[Stored items]
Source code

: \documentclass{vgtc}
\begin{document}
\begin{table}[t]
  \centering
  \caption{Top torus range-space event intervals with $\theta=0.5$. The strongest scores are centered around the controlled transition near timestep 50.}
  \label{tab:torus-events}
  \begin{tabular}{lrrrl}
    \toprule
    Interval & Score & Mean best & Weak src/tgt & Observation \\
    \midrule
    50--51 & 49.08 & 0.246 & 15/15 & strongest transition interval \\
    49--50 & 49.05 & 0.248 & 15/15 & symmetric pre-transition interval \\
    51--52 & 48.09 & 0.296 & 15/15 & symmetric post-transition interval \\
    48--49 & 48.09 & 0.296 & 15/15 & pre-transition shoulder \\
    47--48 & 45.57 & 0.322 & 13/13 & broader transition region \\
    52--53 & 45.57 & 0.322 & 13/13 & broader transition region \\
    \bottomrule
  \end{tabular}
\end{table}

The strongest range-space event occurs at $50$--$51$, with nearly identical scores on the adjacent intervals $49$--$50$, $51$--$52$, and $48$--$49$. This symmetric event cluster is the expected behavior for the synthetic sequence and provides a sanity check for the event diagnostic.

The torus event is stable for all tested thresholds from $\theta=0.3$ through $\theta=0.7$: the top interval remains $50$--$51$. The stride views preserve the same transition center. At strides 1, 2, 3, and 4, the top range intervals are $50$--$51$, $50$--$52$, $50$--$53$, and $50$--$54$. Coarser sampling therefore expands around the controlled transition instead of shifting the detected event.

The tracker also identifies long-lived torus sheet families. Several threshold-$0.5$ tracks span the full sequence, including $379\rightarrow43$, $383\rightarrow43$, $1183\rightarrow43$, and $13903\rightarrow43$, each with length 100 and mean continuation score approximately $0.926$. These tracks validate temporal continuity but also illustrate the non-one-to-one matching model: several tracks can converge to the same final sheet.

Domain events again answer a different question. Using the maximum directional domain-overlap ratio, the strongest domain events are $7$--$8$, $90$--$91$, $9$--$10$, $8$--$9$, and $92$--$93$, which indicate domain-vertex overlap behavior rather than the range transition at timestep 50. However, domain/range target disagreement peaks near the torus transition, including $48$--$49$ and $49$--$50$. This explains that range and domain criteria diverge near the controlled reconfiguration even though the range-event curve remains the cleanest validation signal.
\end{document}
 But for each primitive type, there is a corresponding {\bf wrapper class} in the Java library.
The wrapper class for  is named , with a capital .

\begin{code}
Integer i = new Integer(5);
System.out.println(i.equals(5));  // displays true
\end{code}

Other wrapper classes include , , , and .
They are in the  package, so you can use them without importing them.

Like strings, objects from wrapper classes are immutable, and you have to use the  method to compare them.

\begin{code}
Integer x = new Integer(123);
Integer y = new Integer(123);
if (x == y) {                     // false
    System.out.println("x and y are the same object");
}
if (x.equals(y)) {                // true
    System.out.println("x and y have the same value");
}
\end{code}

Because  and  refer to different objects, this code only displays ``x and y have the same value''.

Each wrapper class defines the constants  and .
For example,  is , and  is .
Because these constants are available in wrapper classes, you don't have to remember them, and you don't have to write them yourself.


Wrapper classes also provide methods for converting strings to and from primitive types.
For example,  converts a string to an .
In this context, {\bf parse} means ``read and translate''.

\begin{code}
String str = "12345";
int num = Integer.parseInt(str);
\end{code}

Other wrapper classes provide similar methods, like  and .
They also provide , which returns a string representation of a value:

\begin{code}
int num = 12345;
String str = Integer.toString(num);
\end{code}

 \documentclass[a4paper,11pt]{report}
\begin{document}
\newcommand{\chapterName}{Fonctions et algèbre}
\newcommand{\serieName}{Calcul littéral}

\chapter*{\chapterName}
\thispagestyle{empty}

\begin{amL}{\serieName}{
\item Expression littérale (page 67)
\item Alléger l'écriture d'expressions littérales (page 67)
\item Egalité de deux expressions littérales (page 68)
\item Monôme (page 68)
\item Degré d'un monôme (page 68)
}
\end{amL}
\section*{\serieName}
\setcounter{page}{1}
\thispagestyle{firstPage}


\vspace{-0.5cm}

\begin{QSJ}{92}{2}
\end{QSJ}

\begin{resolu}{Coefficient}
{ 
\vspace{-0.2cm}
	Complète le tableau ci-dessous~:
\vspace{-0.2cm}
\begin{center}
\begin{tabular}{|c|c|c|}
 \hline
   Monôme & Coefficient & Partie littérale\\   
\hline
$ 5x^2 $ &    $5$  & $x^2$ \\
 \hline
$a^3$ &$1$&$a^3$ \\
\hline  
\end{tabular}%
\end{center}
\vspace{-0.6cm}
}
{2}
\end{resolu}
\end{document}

### REQUIREMENT
All of the entries should be repeated word for word.

### ANSWER SECTION
Source code

: \documentclass{vgtc}
\begin{document}
\begin{table}[t]
  \centering
  \caption{Top torus range-space event intervals with $\theta=0.5$. The strongest scores are centered around the controlled transition near timestep 50.}
  \label{tab:torus-events}
  \begin{tabular}{lrrrl}
    \toprule
    Interval & Score & Mean best & Weak src/tgt & Observation \\
    \midrule
    50--51 & 49.08 & 0.246 & 15/15 & strongest transition interval \\
    49--50 & 49.05 & 0.248 & 15/15 & symmetric pre-transition interval \\
    51--52 & 48.09 & 0.296 & 15/15 & symmetric post-transition interval \\
    48--49 & 48.09 & 0.296 & 15/15 & pre-transition shoulder \\
    47--48 & 45.57 & 0.322 & 13/13 & broader transition region \\
    52--53 & 45.57 & 0.322 & 13/13 & broader transition region \\
    \bottomrule
  \end{tabular}
\end{table}

The strongest range-space event occurs at $50$--$51$, with nearly identical scores on the adjacent intervals $49$--$50$, $51$--$52$, and $48$--$49$. This symmetric event cluster is the expected behavior for the synthetic sequence and provides a sanity check for the event diagnostic.

The torus event is stable for all tested thresholds from $\theta=0.3$ through $\theta=0.7$: the top interval remains $50$--$51$. The stride views preserve the same transition center. At strides 1, 2, 3, and 4, the top range intervals are $50$--$51$, $50$--$52$, $50$--$53$, and $50$--$54$. Coarser sampling therefore expands around the controlled transition instead of shifting the detected event.

The tracker also identifies long-lived torus sheet families. Several threshold-$0.5$ tracks span the full sequence, including $379\rightarrow43$, $383\rightarrow43$, $1183\rightarrow43$, and $13903\rightarrow43$, each with length 100 and mean continuation score approximately $0.926$. These tracks validate temporal continuity but also illustrate the non-one-to-one matching model: several tracks can converge to the same final sheet.

Domain events again answer a different question. Using the maximum directional domain-overlap ratio, the strongest domain events are $7$--$8$, $90$--$91$, $9$--$10$, $8$--$9$, and $92$--$93$, which indicate domain-vertex overlap behavior rather than the range transition at timestep 50. However, domain/range target disagreement peaks near the torus transition, including $48$--$49$ and $49$--$50$. This explains that range and domain criteria diverge near the controlled reconfiguration even though the range-event curve remains the cleanest validation signal.
\end{document}
 But for each primitive type, there is a corresponding {\bf wrapper class} in the Java library.
The wrapper class for  is named , with a capital .

\begin{code}
Integer i = new Integer(5);
System.out.println(i.equals(5));  // displays true
\end{code}

Other wrapper classes include , , , and .
They are in the  package, so you can use them without importing them.

Like strings, objects from wrapper classes are immutable, and you have to use the  method to compare them.

\begin{code}
Integer x = new Integer(123);
Integer y = new Integer(123);
if (x == y) {                     // false
    System.out.println("x and y are the same object");
}
if (x.equals(y)) {                // true
    System.out.println("x and y have the same value");
}
\end{code}

Because  and  refer to different objects, this code only displays ``x and y have the same value''.

Each wrapper class defines the constants  and .
For example,  is , and  is .
Because these constants are available in wrapper classes, you don't have to remember them, and you don't have to write them yourself.


Wrapper classes also provide methods for converting strings to and from primitive types.
For example,  converts a string to an .
In this context, {\bf parse} means ``read and translate''.

\begin{code}
String str = "12345";
int num = Integer.parseInt(str);
\end{code}

Other wrapper classes provide similar methods, like  and .
They also provide , which returns a string representation of a value:

\begin{code}
int num = 12345;
String str = Integer.toString(num);
\end{code}

 \documentclass[a4paper,11pt]{report}
\begin{document}
\newcommand{\chapterName}{Fonctions et algèbre}
\newcommand{\serieName}{Calcul littéral}

\chapter*{\chapterName}
\thispagestyle{empty}

\begin{amL}{\serieName}{
\item Expression littérale (page 67)
\item Alléger l'écriture d'expressions littérales (page 67)
\item Egalité de deux expressions littérales (page 68)
\item Monôme (page 68)
\item Degré d'un monôme (page 68)
}
\end{amL}
\section*{\serieName}
\setcounter{page}{1}
\thispagestyle{firstPage}


\vspace{-0.5cm}

\begin{QSJ}{92}{2}
\end{QSJ}

\begin{resolu}{Coefficient}
{ 
\vspace{-0.2cm}
	Complète le tableau ci-dessous~:
\vspace{-0.2cm}
\begin{center}
\begin{tabular}{|c|c|c|}
 \hline
   Monôme & Coefficient & Partie littérale\\   
\hline
$ 5x^2 $ &    $5$  & $x^2$ \\
 \hline
$a^3$ &$1$&$a^3$ \\
\hline  
\end{tabular}%
\end{center}
\vspace{-0.6cm}
}
{2}
\end{resolu}
\end{document}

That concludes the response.